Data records

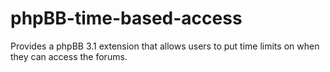 # phpBB-time-based-access
Provides a phpBB 3.1 extension that allows users to put time limits on when they can access the forums.
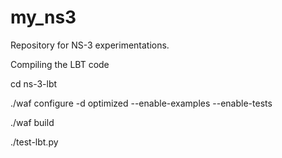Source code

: # my_ns3
Repository for NS-3 experimentations.

Compiling the LBT code

cd ns-3-lbt

./waf configure -d optimized --enable-examples --enable-tests

./waf build

./test-lbt.py
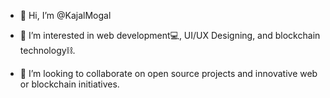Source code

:- 👋 Hi, I’m @KajalMogal 
  
- 🌱 I’m interested in web development💻,  UI/UX Designing, and blockchain technology⛓.
- 🌱 I’m looking to collaborate on open source projects and innovative web or blockchain initiatives.


<!---
kajalmogal/kajalmogal is a ✨ special ✨ repository because its `README.md` (this file) appears on your GitHub profile.
You can click the Preview link to take a look at your changes.
--->
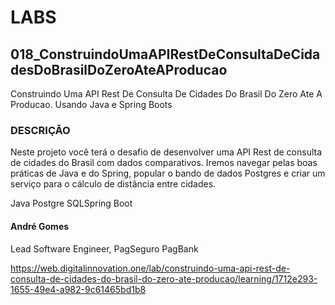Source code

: # LABS

## 018_ConstruindoUmaAPIRestDeConsultaDeCidadesDoBrasilDoZeroAteAProducao
Construindo Uma API Rest De Consulta De Cidades Do Brasil Do Zero Ate A Producao. Usando Java e Spring Boots

### DESCRIÇÃO
Neste projeto você terá o desafio de desenvolver uma API Rest de consulta de cidades do Brasil com dados comparativos. Iremos navegar pelas boas práticas de Java e do Spring, popular o bando de dados Postgres e criar um serviço para o cálculo de distância entre cidades.

Java Postgre SQLSpring Boot

#### André Gomes
Lead Software Engineer, PagSeguro PagBank

https://web.digitalinnovation.one/lab/construindo-uma-api-rest-de-consulta-de-cidades-do-brasil-do-zero-ate-producao/learning/1712e293-1655-49e4-a982-9c61465bd1b8
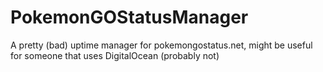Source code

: # PokemonGOStatusManager
A pretty (bad) uptime manager for pokemongostatus.net, might be useful for someone that uses DigitalOcean (probably not)
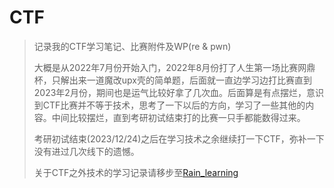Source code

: # CTF

> 记录我的CTF学习笔记、比赛附件及WP(re & pwn)
>
> 大概是从2022年7月份开始入门，2022年8月份打了人生第一场比赛网鼎杯，只解出来一道魔改upx壳的简单题，后面就一直边学习边打比赛直到2023年2月份，期间也是运气比较好拿了几次血。后面算是有点摆烂，意识到CTF比赛并不等于技术，思考了一下以后的方向，学习了一些其他的内容。中间比较摆烂，直到考研初试结束打的比赛一只手都能数得过来。
>
> 考研初试结束(2023/12/24)之后在学习技术之余继续打一下CTF，弥补一下没有进过几次线下的遗憾。
>
> 关于CTF之外技术的学习记录请移步至[Rain_learning](https://github.com/SlientRainyDay/Rain_learning)

















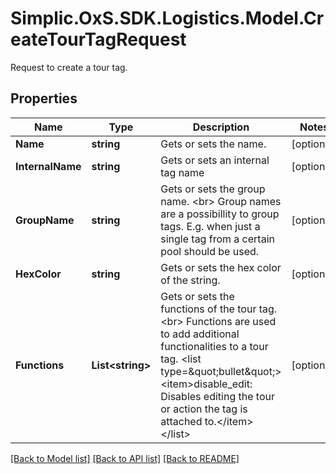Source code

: # Simplic.OxS.SDK.Logistics.Model.CreateTourTagRequest
Request to create a tour tag.

## Properties

Name | Type | Description | Notes
------------ | ------------- | ------------- | -------------
**Name** | **string** | Gets or sets the name. | [optional] 
**InternalName** | **string** | Gets or sets an internal tag name | [optional] 
**GroupName** | **string** | Gets or sets the group name.  &lt;br&gt;  Group names are a possibillity to group tags.   E.g. when just a single tag from a certain pool should be used.   | [optional] 
**HexColor** | **string** | Gets or sets the hex color of the string. | [optional] 
**Functions** | **List&lt;string&gt;** | Gets or sets the functions of the tour tag.  &lt;br&gt;  Functions are used to add additional functionalities to a tour tag.  &lt;list type&#x3D;\&quot;bullet\&quot;&gt;&lt;item&gt;disable_edit: Disables editing the tour or action the tag is attached to.&lt;/item&gt;&lt;/list&gt; | [optional] 

[[Back to Model list]](../README.md#documentation-for-models) [[Back to API list]](../README.md#documentation-for-api-endpoints) [[Back to README]](../README.md)

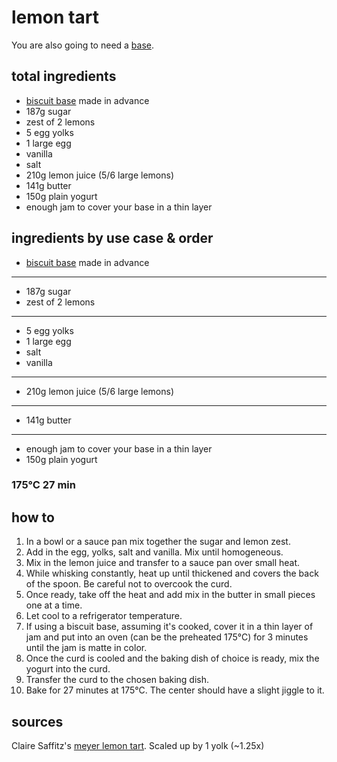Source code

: # lemon tart

You are also going to need a [base](biscuit-base).

## total ingredients

- [biscuit base](biscuit-base) made in advance
- 187g sugar
- zest of 2 lemons
- 5 egg yolks
- 1 large egg
- vanilla
- salt
- 210g lemon juice (5/6 large lemons)
- 141g butter
- 150g plain yogurt
- enough jam to cover your base in a thin layer

## ingredients by use case & order

- [biscuit base](biscuit-base) made in advance

---

- 187g sugar
- zest of 2 lemons

---

- 5 egg yolks
- 1 large egg
- salt
- vanilla

---

- 210g lemon juice (5/6 large lemons)

---

- 141g butter

---

- enough jam to cover your base in a thin layer
- 150g plain yogurt

### 175°C 27 min

## how to

1. In a bowl or a sauce pan mix together the sugar and lemon zest.
2. Add in the egg, yolks, salt and vanilla. Mix until homogeneous.
3. Mix in the lemon juice and transfer to a sauce pan over small heat.
4. While whisking constantly, heat up until thickened and covers the back of the spoon. Be careful not to overcook the curd.
5. Once ready, take off the heat and add mix in the butter in small pieces one at a time.
6. Let cool to a refrigerator temperature.
7. If using a biscuit base, assuming it's cooked, cover it in a thin layer of jam and put into an oven (can be the preheated 175°C) for 3 minutes until the jam is matte in color.
8. Once the curd is cooled and the baking dish of choice is ready, mix the yogurt into the curd.
9. Transfer the curd to the chosen baking dish.
10. Bake for 27 minutes at 175°C. The center should have a slight jiggle to it.

## sources

Claire Saffitz's [meyer lemon tart](https://www.youtube.com/watch?v=Fowgc-J4kCc). Scaled up by 1 yolk (~1.25x)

## Problem to solve
Would you report every line of the entries above containing the word "dish"?

## Problem solution
8. Once the curd is cooled and the baking dish of choice is ready, mix the yogurt into the curd.
9. Transfer the curd to the chosen baking dish.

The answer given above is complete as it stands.